The experiments demonstrated that hot-stage microscopy and image analysis allow identification of API particles in mixtures or in disintegrated tablets. The methodology is based on different melting points of individual substances. The disintegration of tablet into powder is essential for PSD analysis by hot-stage microscopy.
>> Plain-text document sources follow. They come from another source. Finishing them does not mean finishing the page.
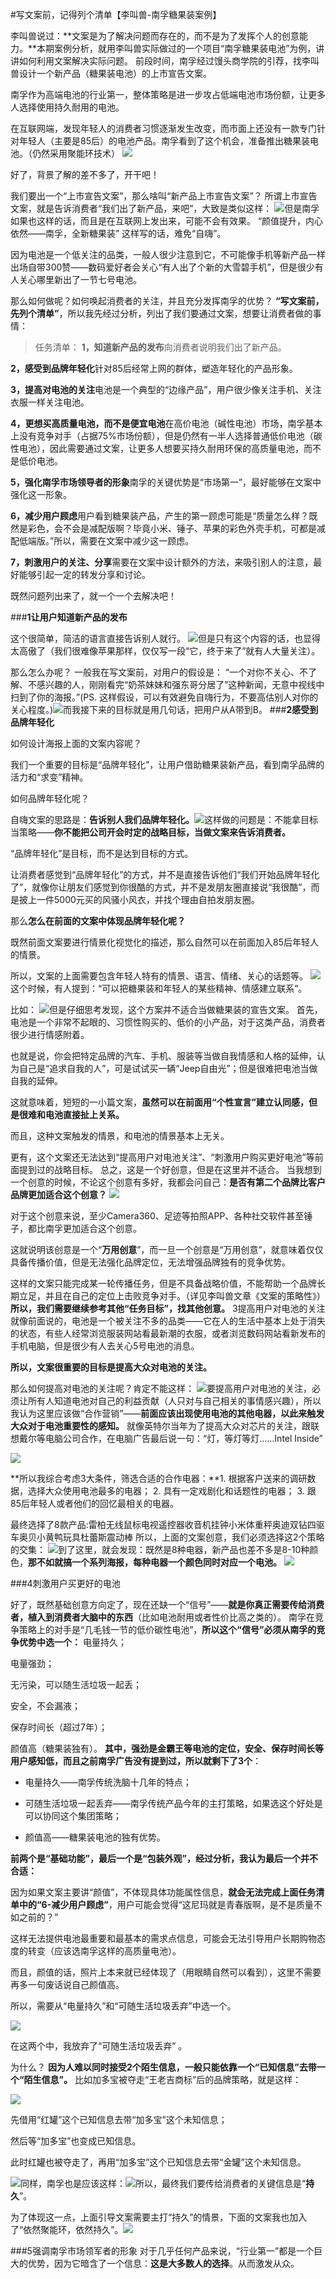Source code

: #写文案前，记得列个清单【李叫兽-南孚糖果装案例】

李叫兽说过：**文案是为了解决问题而存在的，而不是为了发挥个人的创意能力。**本期案例分析，就用李叫兽实际做过的一个项目“南孚糖果装电池”为例，讲讲如何利用文案解决实际问题。
前段时间，南孚经过馒头商学院的引荐，找李叫兽设计一个新产品（糖果装电池）的上市宣告文案。

南孚作为高端电池的行业第一，整体策略是进一步攻占低端电池市场份额，让更多人选择使用持久耐用的电池。

在互联网端，发现年轻人的消费者习惯逐渐发生改变，而市面上还没有一款专门针对年轻人（主要是85后）的电池产品。南孚看到了这个机会，准备推出糖果装电池。（仍然采用聚能环技术）
![](http://mmbiz.qpic.cn/mmbiz/As7mscS0UODl4b1DjVa2ibCUtO5viba6LKq3zxQbd7r2Z0oqP5L24OabX0ZCMZ4bSJ8FEshtQX7A6k0S9McK2oZg/640?wx_fmt=png&tp=webp&wxfrom=5&wx_lazy=1)

好了，背景了解的差不多了，开干吧！

我们要出一个“上市宣告文案”，那么啥叫“新产品上市宣告文案”？
所谓上市宣告文案，就是告诉消费者“我们出了新产品，来吧”，大致是类似这样：
![](http://mmbiz.qpic.cn/mmbiz/As7mscS0UODl4b1DjVa2ibCUtO5viba6LKhMXueBbTyEoicb5E58UGqngensz1Vculoib6Z9ibUl7xMUOgAWlVUUtxw/640?wx_fmt=png&tp=webp&wxfrom=5&wx_lazy=1)但是南孚如果也这样的话，而且是在互联网上发出来，可能不会有效果。
“颜值提升，内心依然——南孚，全新糖果装”
这样写的话，难免“自嗨”。

因为电池是一个低关注的品类，一般人很少注意到它，不可能像手机等新产品一样出场自带300赞——数码爱好者会关心“有人出了个新的大雪碧手机”，但是很少有人关心哪里新出了一节七号电池。

那么如何做呢？如何唤起消费者的关注，并且充分发挥南孚的优势？
**“写文案前，先列个清单”**，所以我先经过分析，列出了我们要通过文案，想要让消费者做的事情：
>任务清单：
**1，知道新产品的发布**向消费者说明我们出了新产品。
>
**2，感受到品牌年轻化**针对85后经常上网的群体，塑造年轻化的产品形象。
>
**3，提高对电池的关注**电池是一个典型的“边缘产品”，用户很少像关注手机、关注衣服一样关注电池。
>
**4，更想买高质量电池，而不是便宜电池**在高价电池（碱性电池）市场，南孚基本上没有竞争对手（占据75%市场份额），但是仍然有一半人选择普通低价电池（碳性电池），因此需要通过文案，让更多人想要买持久耐用环保的高质量电池，而不是低价电池。
>
**5，强化南孚市场领导者的形象**南孚的关键优势是“市场第一”，最好能够在文案中强化这一形象。
>
**6，减少用户顾虑**用户看到糖果装产品，产生的第一顾虑可能是“质量怎么样？既然是彩色，会不会是减配版啊？毕竟小米、锤子、苹果的彩色外壳手机，可都是减配低端版。”所以，需要在文案中减少这一顾虑。
>
**7，刺激用户的关注、分享**需要在文案中设计额外的方法，来吸引别人的注意，最好能够引起一定的转发分享和讨论。

既然问题列出来了，就一个一个去解决吧！

###**1让用户知道新产品的发布**

这个很简单，简洁的语言直接告诉别人就行。
![](http://mmbiz.qpic.cn/mmbiz/As7mscS0UODl4b1DjVa2ibCUtO5viba6LKm2cpCXDicQs05bwcDW8rQ8nKJeTfg0AZB3faV28ibia7xicQYGU4IUfhxg/640?wx_fmt=png&tp=webp&wxfrom=5&wx_lazy=1)但是只有这个内容的话，也显得太高傲了（我们很难像苹果那样，仅仅写一段“它，终于来了”就有人大量关注）。

那么怎么办呢？
一般我在写文案前，对用户的假设是：
“一个对你不关心、不了解、不感兴趣的人，刚刚看完“奶茶妹妹和强东哥分居了”这种新闻，无意中视线中扫到了你的海报。”(PS. 这样假设，可以有效避免自嗨行为，不要高估别人对你的关心程度。)![](http://mmbiz.qpic.cn/mmbiz/As7mscS0UODl4b1DjVa2ibCUtO5viba6LKu1ejy3hzicw67dBNmgJ4TMKW1wvvpMqdOkk3e3ibvmuTTpRbpSgZia9cg/640?wx_fmt=png&tp=webp&wxfrom=5&wx_lazy=1)而我接下来的目标就是用几句话，把用户从A带到B。
###**2感受到品牌年轻化**

如何设计海报上面的文案内容呢？

我们一个重要的目标是“品牌年轻化”，让用户借助糖果装新产品，看到南孚品牌的活力和“求变”精神。

如何品牌年轻化呢？

自嗨文案的思路是：**告诉别人我们品牌年轻化。**![](http://mmbiz.qpic.cn/mmbiz/As7mscS0UODl4b1DjVa2ibCUtO5viba6LKJJlDTSHKDg7QibwQPb1oe0rhMYVJEPFV6kFwsSCVB2dcyO88I4nY2PQ/640?wx_fmt=png&tp=webp&wxfrom=5&wx_lazy=1)这样做的问题是：不能拿目标当策略——**你不能把公司开会时定的战略目标，当做文案来告诉消费者。**

“品牌年轻化”是目标，而不是达到目标的方式。

让消费者感觉到“品牌年轻化”的方式，并不是直接告诉他们“我们开始品牌年轻化了”，就像你让朋友们感觉到你很酷的方式，并不是发朋友圈直接说“我很酷”，而是披上一件5000元买的风骚小风衣，并找个理由自拍发朋友圈。

那么**怎么在前面的文案中体现品牌年轻化呢？**

既然前面文案要进行情景化视觉化的描述，那么自然可以在前面加入85后年轻人的情景。

所以，文案的上面需要包含年轻人特有的情景、语言、情绪、关心的话题等。
![](http://mmbiz.qpic.cn/mmbiz/As7mscS0UODl4b1DjVa2ibCUtO5viba6LKL5NpWyzTTWqfa06DXuPlaK5l0Ribls2dj21jbLuD3Xcd70weQic05pjw/640?wx_fmt=png&tp=webp&wxfrom=5&wx_lazy=1)这个时候，有人提到：“可以把糖果装和年轻人的某些精神、情感建立联系”。

比如：
![](http://mmbiz.qpic.cn/mmbiz/As7mscS0UODl4b1DjVa2ibCUtO5viba6LKraErFzYesX4N1GzohJ3pWtvZbPRTbw2NspHa5ugm3LSSPISGELDn2w/640?wx_fmt=png&tp=webp&wxfrom=5&wx_lazy=1)但是仔细思考发现，这个方案并不适合当做糖果装的宣告文案。
首先，电池是一个非常不起眼的、习惯性购买的、低价的小产品，对于这类产品，消费者很少进行情感附着。

也就是说，你会把特定品牌的汽车、手机、服装等当做自我情感和人格的延伸，认为自己是“追求自我的人”，可是试试买一辆“Jeep自由光”；但是很难把电池当做自我的延伸。

这就意味着，短短的一小篇文案，**虽然可以在前面用“个性宣言”建立认同感，但是很难和电池直接扯上关系。**

而且，这种文案触发的情景，和电池的情景基本上无关。

更有，这个文案还无法达到“提高用户对电池关注”、“刺激用户购买更好电池”等前面提到过的战略目标。
总之，这是一个好创意，但是在这里并不适合。
当我想到一个创意的时候，不论这个创意有多好，我都会问自己：**是否有第二个品牌比客户品牌更加适合这个创意？**
![](http://mmbiz.qpic.cn/mmbiz/As7mscS0UODl4b1DjVa2ibCUtO5viba6LKHpcKvAibvf7UD0seLo6eXtxQ3RicbeLnjm0S1JNUXwnyibQkPiaPBxp8FQ/640?wx_fmt=jpeg&tp=webp&wxfrom=5&wx_lazy=1)

对于这个创意来说，至少Camera360、足迹等拍照APP、各种社交软件甚至锤子，都比南孚更加适合这个创意。

这就说明该创意是一个“**万用创意**”，而一旦一个创意是“万用创意”，就意味着仅仅具备传播价值，但是无法强化品牌定位，无法增强品牌独有的竞争优势。

这样的文案只能完成某一轮传播任务，但是不具备战略价值，不能帮助一个品牌长期立足，并且在自己的定位上击败竞争对手。（详见李叫兽文章《文案的策略性》）
**所以，我们需要继续参考其他“任务目标”，找其他创意。**
3提高用户对电池的关注就像前面说的，电池是一个被关注不多的品类——它在人的生活中基本上处于消失的状态，有些人经常浏览服装网站看最新潮的衣服，或者浏览数码网站看新发布的手机电脑，但是很少有人去关心5号电池的消息。

**所以，文案很重要的目标是提高大众对电池的关注。**

那么如何提高对电池的关注呢？肯定不能这样：
![](http://mmbiz.qpic.cn/mmbiz/As7mscS0UODl4b1DjVa2ibCUtO5viba6LKA90t1d4bpDicGpRWlh6nDjqWyQxFNsDZTziaHnz7k3fJiaq0vH6o8kkXA/640?wx_fmt=png&tp=webp&wxfrom=5&wx_lazy=1)要提高用户对电池的关注，必须让所有人知道电池对自己的利益贡献（人只对与自己相关的事情感兴趣），所以我认为这里应该做“合作营销”——**前面应该出现使用电池的其他电器，以此来触发大众对于电池重要性的感知。**
就像英特尔当年为了提高大众对芯片的关注，跟联想戴尔等电脑公司合作，在电脑广告最后说一句：“灯，等灯等灯……Intel Inside”

![](http://mmbiz.qpic.cn/mmbiz/As7mscS0UODl4b1DjVa2ibCUtO5viba6LKmvVjLRkc3svbjutQmKyiazBwCodUwkbakrcOCbQm2rTLwWiaAJGgmgCQ/640?wx_fmt=jpeg&tp=webp&wxfrom=5&wx_lazy=1)

**所以我综合考虑3大条件，筛选合适的合作电器：**1. 根据客户送来的调研数据，选择大众使用电池最多的电器；
2. 具有一定戏剧化和话题性的电器；
3. 跟85后年轻人或者他们的回忆最相关的电器。

最终选择了8款产品:雷柏无线鼠标电视遥控器收音机挂钟小米体重秤奥迪双钻四驱车奥贝小黄鸭玩具杜蕾斯震动棒
所以，上面的文案创意，我们必须选择这2个策略的交集：
![](http://mmbiz.qpic.cn/mmbiz/As7mscS0UODl4b1DjVa2ibCUtO5viba6LKyQvvzvAooiaZicgnbVYyfBjtvwOZxVibrS65lDkzicHnUdg0BYpRzmcBDQ/640?wx_fmt=png&tp=webp&wxfrom=5&wx_lazy=1)到了这里，就会发现：既然是8种电器，新产品也差不多是8-10种颜色，**那不如就搞一个系列海报，每种电器一个颜色同时对应一个电池。**
![](http://mmbiz.qpic.cn/mmbiz/As7mscS0UODl4b1DjVa2ibCUtO5viba6LK5PW3ZaqELkznvWn3l2fAUke9rcvq3GDibNLAJWPibqAq8RKMS0pw8xsQ/640?wx_fmt=png&tp=webp&wxfrom=5&wx_lazy=1)

###4刺激用户买更好的电池

好了，既然基础创意方向定了，现在还缺一个“信号”——**就是你真正需要传给消费者，植入到消费者大脑中的东西**（比如电池耐用或者性价比高之类的）。
南孚在竞争策略上的对手是“几毛钱一节的低价碳性电池”，**所以这个“信号”必须从南孚的竞争优势中选一个：**
电量持久；

电量强劲；

无污染，可以随生活垃圾一起丢；

安全，不会漏液；

保存时间长（超过7年）；

颜值高（糖果装独有）。
**其中，强劲是金霸王等电池的定位，安全、保存时间长等用户感知低，而且之前南孚广告没有提到过，所以就剩下了3个**：
- 电量持久——南孚传统洗脑十几年的特点；

- 可随生活垃圾一起丢弃——南孚传统产品今年的主打策略，如果选这个好处是可以协同这个集团策略；

- 颜值高——糖果装电池的独有优势。

**前两个是“基础功能”，最后一个是“包装外观”，经过分析，我认为最后一个并不合适：**

因为如果文案主要讲“颜值”，不体现具体功能属性信息，**就会无法完成上面任务清单中的“6-减少用户顾虑”**，用户可能会觉得“这尼玛就是青春版啊，是不是质量不如之前的？”

这样无法提供电池最重要和最基本的需求点信息，可能会无法引导用户长期购物态度的转变（应该选南孚这样的高质量电池）。

而且，颜值的话，照片上本来就已经体现了（用眼睛自然可以看到），这里不需要再多一句废话说自己颜值高。

所以，需要从“电量持久”和“可随生活垃圾丢弃”中选一个。

![](http://mmbiz.qpic.cn/mmbiz/As7mscS0UODl4b1DjVa2ibCUtO5viba6LKY6glnk2aAIVHOOYCwyKmhKSdC5uyGuvCF1Tm1uuBy8hrqia5LngBpSQ/640?wx_fmt=jpeg&tp=webp&wxfrom=5&wx_lazy=1)

在这两个中，我放弃了“可随生活垃圾丢弃” 。

为什么？
**因为人难以同时接受2个陌生信息，一般只能依靠一个“已知信息”去带一个“陌生信息”。**
比如加多宝被夺走“王老吉商标”后的品牌策略，就是这样：

![](http://mmbiz.qpic.cn/mmbiz/As7mscS0UODl4b1DjVa2ibCUtO5viba6LKIETmEsVEHBtjQHXYdmfe2Jx8UfF03kz4PsNV5j4gmEPSI7QqW9RUlw/640?wx_fmt=jpeg&tp=webp&wxfrom=5&wx_lazy=1)

先借用“红罐”这个已知信息去带“加多宝”这个未知信息；

然后等“加多宝”也变成已知信息。

此时红罐也被夺走了，再用“加多宝”这个已知信息去带“金罐”这个未知信息。

![](http://mmbiz.qpic.cn/mmbiz/As7mscS0UODl4b1DjVa2ibCUtO5viba6LKIWbiczvXZb2fDuO08GXFBTpzFLcicruqWgTA7bgcHicZHtVgDjqt7SGEw/640?wx_fmt=png&tp=webp&wxfrom=5&wx_lazy=1)同样，南孚也是应该这样：![](http://mmbiz.qpic.cn/mmbiz/As7mscS0UODl4b1DjVa2ibCUtO5viba6LKiaLkFL8bEl9KaM5WDYTPbhUbib4UJhSjQxT5ibguv9fQnQle7MQkZPO8w/640?wx_fmt=png&tp=webp&wxfrom=5&wx_lazy=1)所以，最终我们要传给消费者的关键信息是“**持久**”。

为了体现这一点，上面引导文案需要主打“持久”的情景，下面的文案我也加入了“依然聚能环，依然持久”。![](http://mmbiz.qpic.cn/mmbiz/As7mscS0UODl4b1DjVa2ibCUtO5viba6LK8BabNT95J0nZx8mmaIMkcicfgyOCgeqcWq24rDk2ythJhibQMU96NdsQ/640?wx_fmt=png&tp=webp&wxfrom=5&wx_lazy=1)

###5强调南孚市场领军者的形象
对于几乎任何产品来说，“行业第一”都是一个巨大的优势，因为它暗含了一个信息：**这是大多数人的选择**。从而激发从众。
The mechanical disintegration was suitable for both—tablets produced by direct compression and those compressed from granules. However, it is not recommended to completely grind a tablet into powder. If all bigger particles of a tablet were milled, individual API particles were partially broken. The liquid disintegration was suitable only for directly compressed tablets. In case of compressed granules, granulation binders caused hardening of the prepared powder. The API should be insoluble or, at least, minimally soluble in liquid. The qualitative and quantitative composition of a tablet are required for the right calculation of the liquid volume. The volume of the liquid is calculated like the volume of the saturated solution of all soluble excipients in a tablet. It was found that more API particles are partially dissolved when a volume greater than the calculated liquid volume is used. The elution of soluble excipients allows the API content in the prepared powder to be increased. The comparison of results produced by hot-stage microscopy and FTIR mapping is considered a useful way to identify API agglomerates in a tablet. Importantly, hot-stage microscopy can be used as a routine tool in pharmaceutical development for comparing particle size of the RLD and generic product.